Swarovski öffnet sich und gibt Einblicke in ihren handwerklichen Prozess der Kristallschleiferei. Seine neue, von Snøhetta Architekten geplante Manufaktur führt Designer, Handwerker, Techniker und Kunden unter einem Dach zusammen.

In vielen Cafés wird heute nicht nur Kaffee getrunken, sondern vielerorts kann man dem Prozess zuschauen, den die Bohne durchläuft, bevor sie sich als schwarze aromatische Flüssigkeit in der Kaffeetasse wiederfindet. Das gleiche gilt für Bier, Konditor- oder Backwaren und vieles mehr. Auf die zunehmend automatisierte Arbeitswelt reagieren Unternehmen mit Transparenz und Öffentlichkeit im handwerklichen Herstellungsprozess und erzeugen gleichzeitig Nähe zwischen Verbraucher und Produkt. In seiner neuen Manufaktur im österreichischen Wattens dem Sitz des Familienunternehmens, hat der Kristallhersteller Swarovski dieses Konzept nun auf die nächste Ebene gehoben. Denn die offene Produktionsstätte führt Handwerker, Techniker, Gestalter und Kunden kompromisslos unter einem Dach zusammen. Realisiert hat den Bau die Innsbrucker Niederlassung von Snøhetta. Über die Besonderheiten des Gebäudekonzeptes und wie Architektur auf den Wandel der Arbeitswelt reagiert, berichtet Geschäftsführer Patrick Lüth.

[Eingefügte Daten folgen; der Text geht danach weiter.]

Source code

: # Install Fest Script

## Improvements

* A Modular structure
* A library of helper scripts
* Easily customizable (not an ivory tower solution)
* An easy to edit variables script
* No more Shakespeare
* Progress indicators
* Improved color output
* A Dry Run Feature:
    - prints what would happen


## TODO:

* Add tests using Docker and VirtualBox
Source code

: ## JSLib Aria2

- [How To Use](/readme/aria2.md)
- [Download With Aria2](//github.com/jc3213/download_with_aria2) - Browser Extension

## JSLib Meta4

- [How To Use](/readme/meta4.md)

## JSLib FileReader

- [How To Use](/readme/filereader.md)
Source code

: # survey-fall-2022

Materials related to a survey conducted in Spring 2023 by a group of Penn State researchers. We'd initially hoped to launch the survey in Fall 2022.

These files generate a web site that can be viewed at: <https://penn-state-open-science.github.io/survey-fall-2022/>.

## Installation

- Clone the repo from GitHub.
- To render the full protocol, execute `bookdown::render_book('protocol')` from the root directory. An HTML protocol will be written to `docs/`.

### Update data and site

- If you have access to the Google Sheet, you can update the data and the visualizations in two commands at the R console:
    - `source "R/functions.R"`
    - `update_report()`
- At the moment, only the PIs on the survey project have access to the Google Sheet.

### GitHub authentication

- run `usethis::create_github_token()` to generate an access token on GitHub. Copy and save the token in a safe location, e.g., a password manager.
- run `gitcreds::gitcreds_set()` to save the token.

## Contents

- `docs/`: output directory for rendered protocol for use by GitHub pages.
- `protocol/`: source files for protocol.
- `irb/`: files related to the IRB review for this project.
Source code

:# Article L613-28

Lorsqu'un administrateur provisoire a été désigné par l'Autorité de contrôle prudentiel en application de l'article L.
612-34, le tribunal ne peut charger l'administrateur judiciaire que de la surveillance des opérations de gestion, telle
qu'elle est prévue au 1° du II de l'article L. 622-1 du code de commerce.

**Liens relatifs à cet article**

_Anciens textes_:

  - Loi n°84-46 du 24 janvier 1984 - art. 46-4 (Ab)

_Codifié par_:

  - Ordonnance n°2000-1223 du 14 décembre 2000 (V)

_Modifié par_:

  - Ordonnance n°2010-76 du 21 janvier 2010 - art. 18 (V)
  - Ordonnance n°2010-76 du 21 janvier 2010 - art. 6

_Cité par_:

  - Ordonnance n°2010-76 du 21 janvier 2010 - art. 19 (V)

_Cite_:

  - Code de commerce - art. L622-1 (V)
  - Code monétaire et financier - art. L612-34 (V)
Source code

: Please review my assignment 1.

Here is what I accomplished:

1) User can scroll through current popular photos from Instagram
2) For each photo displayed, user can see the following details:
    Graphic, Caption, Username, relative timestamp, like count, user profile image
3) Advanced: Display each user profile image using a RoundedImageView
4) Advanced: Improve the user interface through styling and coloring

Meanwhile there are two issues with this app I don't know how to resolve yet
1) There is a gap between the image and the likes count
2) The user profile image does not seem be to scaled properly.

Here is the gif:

Multifunktionale Manufaktur
„Die Designer und Businesskunden von Swarovski waren bisher nie in Kontakt mit den Menschen, die direkt am Kristall und dem unmittelbaren Produktionsprozess arbeiten“, erklärt Patrick Lüth. „Es ist ein völlig neues Prinzip, wenn der Raum mit der Fertigung des Produktes, dem Marketing und der Designabteilung geteilt wird. Das Wesentliche dabei ist, dass ein Raum von dem Produkt, das aus mehreren Arbeitsprozessen entsteht, geprägt ist und nicht wie etwa von der individuellen Arbeitsatmosphäre bei einem Co-Working-Space. Speziell für Swarovski ist diese offene Produktionsstätte etwas sehr besonderes, da stets ein großes Geheimnis um die Herstellung der Kristalle gemacht wurde.“

Alles unter einem Dach
Von der Decke hängt ein Kran, der leise surrend die Halle entlang fährt. An den langen Wandseiten des Raums stehen Schleifmaschinen, die mit einem Wasserstrahl unter Hochdruck die Kristalle schaffen. Der Boden ist mit Birkenholzplatten ausgelegt. Dank der offen gehaltenen Produktionsstätte und der räumlichen Zusammenführung der Arbeitsprozesse dauert heute die Herstellung von Modellen nicht mehr bis zu vier Wochen, sondern nur wenige Tage. In der großen hellen Manufakturhalle gleiten die Arbeitsbereiche im Erd- und Obergeschoss ineinander über. Ihre Architektur ist zurückhaltend, der Materialeinsatz unaufdringlich, die Atmosphäre hell und freundlich, wofür in erster Linie das gedämpfte Licht sorgt, welches von der Decke in den Raum einfällt.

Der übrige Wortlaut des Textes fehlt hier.